Bioinformatics Original Paper Predicting Methylation Status of Cpg Islands in the Human Brain

MOTIVATION Over 50% of human genes contain CpG islands in their 5'-regions. Methylation patterns of CpG islands are involved in tissue-specific gene expression and regulation. Mis-epigenetic silencing associated with aberrant CpG island methylation is one mechanism leading to the loss of tumor suppressor functions in cancer cells.

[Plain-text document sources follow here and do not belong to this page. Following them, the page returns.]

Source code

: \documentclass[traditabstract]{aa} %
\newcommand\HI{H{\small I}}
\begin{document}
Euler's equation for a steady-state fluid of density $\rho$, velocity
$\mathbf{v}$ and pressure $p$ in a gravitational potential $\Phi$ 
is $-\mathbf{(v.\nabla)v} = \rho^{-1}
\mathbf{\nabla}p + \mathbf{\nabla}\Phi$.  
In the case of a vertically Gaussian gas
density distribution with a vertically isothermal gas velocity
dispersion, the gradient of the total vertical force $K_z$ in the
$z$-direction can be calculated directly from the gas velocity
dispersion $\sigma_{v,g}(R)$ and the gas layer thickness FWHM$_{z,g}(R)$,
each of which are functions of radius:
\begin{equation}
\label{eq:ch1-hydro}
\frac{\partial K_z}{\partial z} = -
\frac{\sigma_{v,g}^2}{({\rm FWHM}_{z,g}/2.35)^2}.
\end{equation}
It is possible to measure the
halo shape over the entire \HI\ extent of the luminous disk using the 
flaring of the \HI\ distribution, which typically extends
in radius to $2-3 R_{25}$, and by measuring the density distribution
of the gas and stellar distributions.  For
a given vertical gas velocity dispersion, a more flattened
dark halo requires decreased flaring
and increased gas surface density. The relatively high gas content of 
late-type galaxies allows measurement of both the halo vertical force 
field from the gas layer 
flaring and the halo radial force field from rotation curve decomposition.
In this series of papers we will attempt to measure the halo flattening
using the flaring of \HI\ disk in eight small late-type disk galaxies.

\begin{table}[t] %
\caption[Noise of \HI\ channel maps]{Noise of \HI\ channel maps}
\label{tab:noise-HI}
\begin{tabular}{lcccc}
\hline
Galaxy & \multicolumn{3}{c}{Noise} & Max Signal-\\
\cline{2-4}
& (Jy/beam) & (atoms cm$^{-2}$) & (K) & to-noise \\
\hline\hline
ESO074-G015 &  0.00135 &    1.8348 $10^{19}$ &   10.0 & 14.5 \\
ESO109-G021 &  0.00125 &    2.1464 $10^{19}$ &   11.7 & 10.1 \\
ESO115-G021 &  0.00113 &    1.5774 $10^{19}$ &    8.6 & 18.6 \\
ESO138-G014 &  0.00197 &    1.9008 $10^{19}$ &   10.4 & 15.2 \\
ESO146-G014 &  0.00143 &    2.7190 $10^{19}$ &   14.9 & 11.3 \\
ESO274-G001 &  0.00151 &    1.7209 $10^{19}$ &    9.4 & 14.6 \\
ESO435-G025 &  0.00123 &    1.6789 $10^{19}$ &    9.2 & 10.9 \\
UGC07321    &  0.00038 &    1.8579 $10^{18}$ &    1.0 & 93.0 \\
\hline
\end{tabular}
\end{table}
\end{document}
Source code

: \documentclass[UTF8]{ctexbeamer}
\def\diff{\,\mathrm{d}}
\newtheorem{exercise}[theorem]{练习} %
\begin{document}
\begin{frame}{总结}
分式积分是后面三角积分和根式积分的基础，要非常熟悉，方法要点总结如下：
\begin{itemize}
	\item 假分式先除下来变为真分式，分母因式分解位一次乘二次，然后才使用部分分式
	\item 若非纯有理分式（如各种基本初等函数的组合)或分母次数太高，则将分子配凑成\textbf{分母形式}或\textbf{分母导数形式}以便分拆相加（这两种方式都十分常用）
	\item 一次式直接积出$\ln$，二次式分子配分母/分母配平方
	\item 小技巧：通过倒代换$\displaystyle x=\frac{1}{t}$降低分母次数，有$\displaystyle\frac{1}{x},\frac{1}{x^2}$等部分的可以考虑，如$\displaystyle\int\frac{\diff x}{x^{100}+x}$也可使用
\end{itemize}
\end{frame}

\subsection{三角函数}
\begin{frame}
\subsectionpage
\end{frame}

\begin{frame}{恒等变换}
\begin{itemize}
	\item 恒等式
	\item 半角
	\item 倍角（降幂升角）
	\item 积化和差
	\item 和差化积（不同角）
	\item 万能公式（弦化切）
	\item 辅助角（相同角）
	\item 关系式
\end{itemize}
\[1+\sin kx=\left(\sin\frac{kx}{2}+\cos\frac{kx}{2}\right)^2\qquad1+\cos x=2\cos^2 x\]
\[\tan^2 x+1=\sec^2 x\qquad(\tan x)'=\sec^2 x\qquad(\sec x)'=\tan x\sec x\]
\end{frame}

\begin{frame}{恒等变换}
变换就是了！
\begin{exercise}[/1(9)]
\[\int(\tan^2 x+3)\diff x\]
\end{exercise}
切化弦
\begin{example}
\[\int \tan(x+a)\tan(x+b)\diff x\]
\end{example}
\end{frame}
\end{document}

Large-scale experimental detection of DNA methylation is still both labor-intensive and time-consuming. Therefore, it is necessary to develop in silico approaches for predicting methylation status of CpG islands. RESULTS Based on a recent genome-scale dataset of DNA methylation in human brain tissues, we developed a classifier called MethCGI for predicting methylation status of CpG islands using a support vector machine (SVM). Nucleotide sequence contents as well as transcription factor binding sites (TFBSs) are used as features for the classification. The method achieves specificity of 84.65% and sensitivity of 84.32% on the brain data, and can also correctly predict about two-third of the data from other tissues reported in the MethDB database. AVAILABILITY An online predictor based on MethCGI is available at http://166.111.201.7/MethCGI.html CONTACT mzhang@cshl.edu SUPPLEMENTARY INFORMATION Supplementary data available at Bioinformatics online and http://166.111.201.7/help.html.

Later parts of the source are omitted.